____ ENTRIES PROVIDED

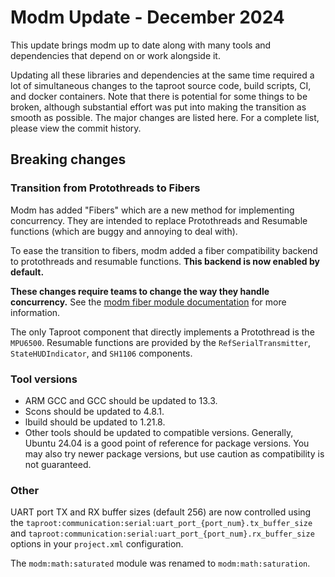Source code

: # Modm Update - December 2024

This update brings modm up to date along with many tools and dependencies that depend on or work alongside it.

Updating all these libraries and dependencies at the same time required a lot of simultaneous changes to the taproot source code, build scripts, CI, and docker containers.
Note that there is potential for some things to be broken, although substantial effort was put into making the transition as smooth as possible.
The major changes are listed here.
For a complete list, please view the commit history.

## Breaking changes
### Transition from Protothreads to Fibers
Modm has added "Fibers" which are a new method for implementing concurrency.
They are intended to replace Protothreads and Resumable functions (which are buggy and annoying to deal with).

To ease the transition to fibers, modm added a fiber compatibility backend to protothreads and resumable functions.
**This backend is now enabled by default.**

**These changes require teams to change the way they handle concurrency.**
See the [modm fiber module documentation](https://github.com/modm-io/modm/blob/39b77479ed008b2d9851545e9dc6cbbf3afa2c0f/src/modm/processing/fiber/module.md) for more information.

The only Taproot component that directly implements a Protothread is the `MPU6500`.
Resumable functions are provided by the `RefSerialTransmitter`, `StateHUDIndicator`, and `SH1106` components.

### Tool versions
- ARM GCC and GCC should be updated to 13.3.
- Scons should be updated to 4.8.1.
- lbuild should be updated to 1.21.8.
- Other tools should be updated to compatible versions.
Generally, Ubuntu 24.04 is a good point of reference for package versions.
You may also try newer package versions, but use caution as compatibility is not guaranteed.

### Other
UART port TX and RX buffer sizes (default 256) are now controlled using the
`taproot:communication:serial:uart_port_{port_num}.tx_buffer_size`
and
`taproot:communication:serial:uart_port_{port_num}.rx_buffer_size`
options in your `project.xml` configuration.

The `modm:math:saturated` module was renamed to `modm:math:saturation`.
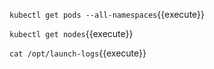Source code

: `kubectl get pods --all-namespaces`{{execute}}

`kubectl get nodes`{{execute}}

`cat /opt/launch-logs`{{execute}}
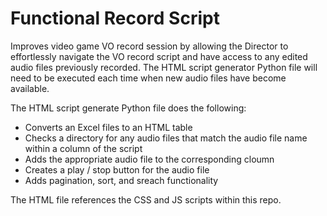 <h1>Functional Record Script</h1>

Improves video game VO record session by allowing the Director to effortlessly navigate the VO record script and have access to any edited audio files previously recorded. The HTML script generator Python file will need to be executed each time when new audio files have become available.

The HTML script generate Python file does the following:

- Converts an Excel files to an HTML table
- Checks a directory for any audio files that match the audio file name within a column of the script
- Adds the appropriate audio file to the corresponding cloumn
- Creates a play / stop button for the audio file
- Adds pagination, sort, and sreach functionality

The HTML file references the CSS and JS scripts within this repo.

________
____ ENTRIES PROVIDED

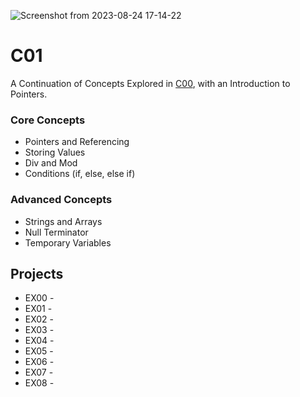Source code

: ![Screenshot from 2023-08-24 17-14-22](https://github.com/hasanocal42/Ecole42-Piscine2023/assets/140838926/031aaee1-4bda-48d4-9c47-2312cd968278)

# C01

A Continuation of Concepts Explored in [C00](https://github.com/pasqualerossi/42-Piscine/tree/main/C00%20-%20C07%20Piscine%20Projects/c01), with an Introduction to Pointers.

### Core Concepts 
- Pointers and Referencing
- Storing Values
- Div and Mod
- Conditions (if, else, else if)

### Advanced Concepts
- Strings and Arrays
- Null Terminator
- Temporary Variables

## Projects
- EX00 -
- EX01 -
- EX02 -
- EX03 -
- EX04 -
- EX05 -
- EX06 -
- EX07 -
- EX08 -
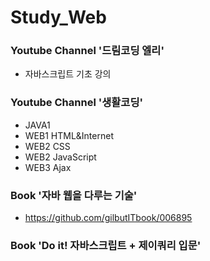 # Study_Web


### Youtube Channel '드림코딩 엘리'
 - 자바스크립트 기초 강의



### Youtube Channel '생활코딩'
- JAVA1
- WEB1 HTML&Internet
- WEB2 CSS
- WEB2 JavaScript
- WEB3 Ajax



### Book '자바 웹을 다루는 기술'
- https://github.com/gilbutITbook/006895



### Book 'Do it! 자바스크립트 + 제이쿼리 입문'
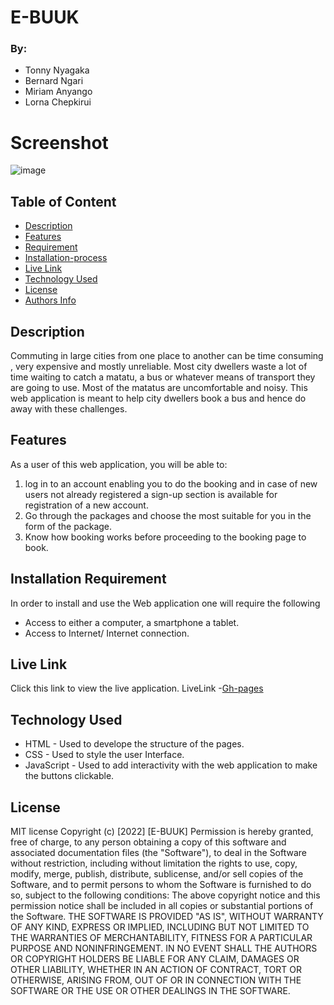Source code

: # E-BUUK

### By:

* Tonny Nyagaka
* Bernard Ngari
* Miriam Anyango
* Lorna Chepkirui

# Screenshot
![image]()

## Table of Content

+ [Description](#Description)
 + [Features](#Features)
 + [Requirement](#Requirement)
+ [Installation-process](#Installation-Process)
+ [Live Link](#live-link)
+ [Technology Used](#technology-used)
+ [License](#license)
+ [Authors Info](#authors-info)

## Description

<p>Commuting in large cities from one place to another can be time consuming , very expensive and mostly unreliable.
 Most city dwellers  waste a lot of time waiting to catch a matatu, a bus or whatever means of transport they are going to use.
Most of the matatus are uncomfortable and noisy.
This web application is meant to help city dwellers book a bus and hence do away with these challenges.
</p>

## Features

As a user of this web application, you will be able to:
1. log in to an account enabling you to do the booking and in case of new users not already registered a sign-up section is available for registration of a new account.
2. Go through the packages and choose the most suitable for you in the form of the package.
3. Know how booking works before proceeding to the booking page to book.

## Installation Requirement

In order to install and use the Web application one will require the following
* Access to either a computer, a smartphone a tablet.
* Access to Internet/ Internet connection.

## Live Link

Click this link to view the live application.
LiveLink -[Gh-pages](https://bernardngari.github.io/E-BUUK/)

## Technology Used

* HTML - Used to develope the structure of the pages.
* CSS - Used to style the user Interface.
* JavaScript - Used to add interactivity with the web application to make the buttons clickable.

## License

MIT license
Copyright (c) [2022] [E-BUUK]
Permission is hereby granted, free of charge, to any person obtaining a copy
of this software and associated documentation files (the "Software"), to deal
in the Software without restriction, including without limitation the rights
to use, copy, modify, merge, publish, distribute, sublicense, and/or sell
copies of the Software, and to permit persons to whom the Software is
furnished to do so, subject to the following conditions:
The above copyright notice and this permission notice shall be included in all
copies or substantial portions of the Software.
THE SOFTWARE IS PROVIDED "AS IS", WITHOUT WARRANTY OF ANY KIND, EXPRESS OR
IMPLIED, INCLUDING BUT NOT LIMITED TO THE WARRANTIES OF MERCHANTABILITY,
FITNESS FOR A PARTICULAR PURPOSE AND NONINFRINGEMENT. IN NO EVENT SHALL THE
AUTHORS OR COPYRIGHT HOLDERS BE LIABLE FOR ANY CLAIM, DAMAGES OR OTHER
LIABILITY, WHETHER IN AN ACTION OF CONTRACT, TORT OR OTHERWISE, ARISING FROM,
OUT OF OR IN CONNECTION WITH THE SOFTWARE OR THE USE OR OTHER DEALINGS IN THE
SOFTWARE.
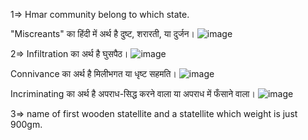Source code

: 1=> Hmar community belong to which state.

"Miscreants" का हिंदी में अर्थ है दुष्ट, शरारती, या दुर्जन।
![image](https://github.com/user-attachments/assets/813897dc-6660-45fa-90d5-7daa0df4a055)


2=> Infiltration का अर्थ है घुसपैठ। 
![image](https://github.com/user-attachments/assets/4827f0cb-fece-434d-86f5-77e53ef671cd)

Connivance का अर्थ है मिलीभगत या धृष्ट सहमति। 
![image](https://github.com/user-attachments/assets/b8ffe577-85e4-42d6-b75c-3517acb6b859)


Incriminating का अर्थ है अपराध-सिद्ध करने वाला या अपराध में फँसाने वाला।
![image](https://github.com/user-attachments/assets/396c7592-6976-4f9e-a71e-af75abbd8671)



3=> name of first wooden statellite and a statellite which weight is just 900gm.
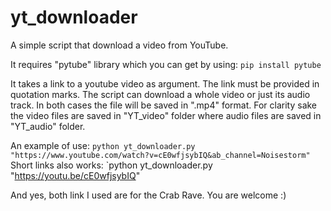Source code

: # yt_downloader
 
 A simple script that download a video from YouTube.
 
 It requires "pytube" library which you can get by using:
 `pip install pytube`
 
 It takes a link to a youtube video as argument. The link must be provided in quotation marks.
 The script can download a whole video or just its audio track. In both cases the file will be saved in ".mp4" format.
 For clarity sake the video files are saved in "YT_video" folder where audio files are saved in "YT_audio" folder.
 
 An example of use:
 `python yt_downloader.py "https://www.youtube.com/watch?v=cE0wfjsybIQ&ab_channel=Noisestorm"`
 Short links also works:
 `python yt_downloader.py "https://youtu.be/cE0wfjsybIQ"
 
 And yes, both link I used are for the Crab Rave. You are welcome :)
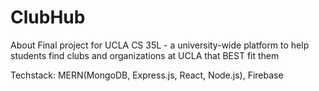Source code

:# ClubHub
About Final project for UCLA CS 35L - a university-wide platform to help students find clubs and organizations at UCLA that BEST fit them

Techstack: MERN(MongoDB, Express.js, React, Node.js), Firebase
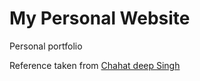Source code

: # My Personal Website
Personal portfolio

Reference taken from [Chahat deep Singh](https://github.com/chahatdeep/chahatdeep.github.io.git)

________

# WORK TO COMPLETE
Now transcribe the lines above exactly, starting at the line containing "In order to" and ending at the line containing "to which state.", both lines included, pictures excluded.

# RESPONSE FOR THIS EXERCISE
In order to install and use the Web application one will require the following
* Access to either a computer, a smartphone a tablet.
* Access to Internet/ Internet connection.

## Live Link

Click this link to view the live application.
LiveLink -[Gh-pages](https://bernardngari.github.io/E-BUUK/)

## Technology Used

* HTML - Used to develope the structure of the pages.
* CSS - Used to style the user Interface.
* JavaScript - Used to add interactivity with the web application to make the buttons clickable.

## License

MIT license
Copyright (c) [2022] [E-BUUK]
Permission is hereby granted, free of charge, to any person obtaining a copy
of this software and associated documentation files (the "Software"), to deal
in the Software without restriction, including without limitation the rights
to use, copy, modify, merge, publish, distribute, sublicense, and/or sell
copies of the Software, and to permit persons to whom the Software is
furnished to do so, subject to the following conditions:
The above copyright notice and this permission notice shall be included in all
copies or substantial portions of the Software.
THE SOFTWARE IS PROVIDED "AS IS", WITHOUT WARRANTY OF ANY KIND, EXPRESS OR
IMPLIED, INCLUDING BUT NOT LIMITED TO THE WARRANTIES OF MERCHANTABILITY,
FITNESS FOR A PARTICULAR PURPOSE AND NONINFRINGEMENT. IN NO EVENT SHALL THE
AUTHORS OR COPYRIGHT HOLDERS BE LIABLE FOR ANY CLAIM, DAMAGES OR OTHER
LIABILITY, WHETHER IN AN ACTION OF CONTRACT, TORT OR OTHERWISE, ARISING FROM,
OUT OF OR IN CONNECTION WITH THE SOFTWARE OR THE USE OR OTHER DEALINGS IN THE
SOFTWARE.
Source code

: 1=> Hmar community belong to which state.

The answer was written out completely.